→ Source material

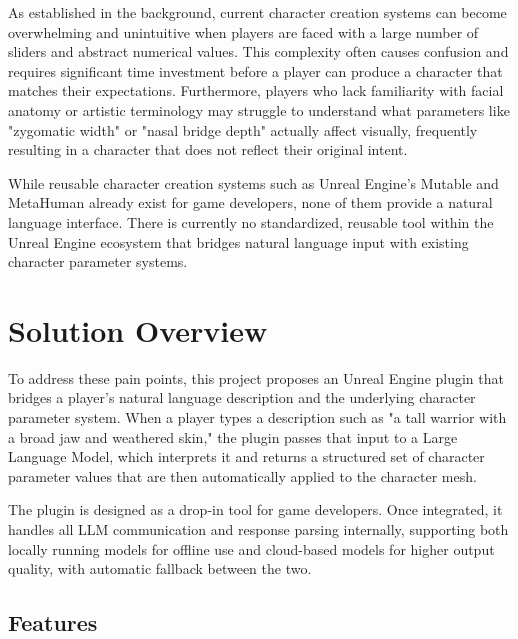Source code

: As established in the background, current character creation systems can become overwhelming and unintuitive when players are faced with a large number of sliders and abstract numerical values. This complexity often causes confusion and requires significant time investment before a player can produce a character that matches their expectations. Furthermore, players who lack familiarity with facial anatomy or artistic terminology may struggle to understand what parameters like "zygomatic width" or "nasal bridge depth" actually affect visually, frequently resulting in a character that does not reflect their original intent.

While reusable character creation systems such as Unreal Engine's Mutable and MetaHuman already exist for game developers, none of them provide a natural language interface. There is currently no standardized, reusable tool within the Unreal Engine ecosystem that bridges natural language input with existing character parameter systems.

\section{Solution Overview}
\label{section:solution-overview}

To address these pain points, this project proposes an Unreal Engine plugin that bridges a player's natural language description and the underlying character parameter system. When a player types a description such as "a tall warrior with a broad jaw and weathered skin," the plugin passes that input to a Large Language Model, which interprets it and returns a structured set of character parameter values that are then automatically applied to the character mesh.

The plugin is designed as a drop-in tool for game developers. Once integrated, it handles all LLM communication and response parsing internally, supporting both locally running models for offline use and cloud-based models for higher output quality, with automatic fallback between the two.

\subsection{Features}
\label{subsection:features}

→ Requirement
Go through the records above and copy every line with the word "label".

→ Solution below
\label{section:solution-overview}
\label{subsection:features}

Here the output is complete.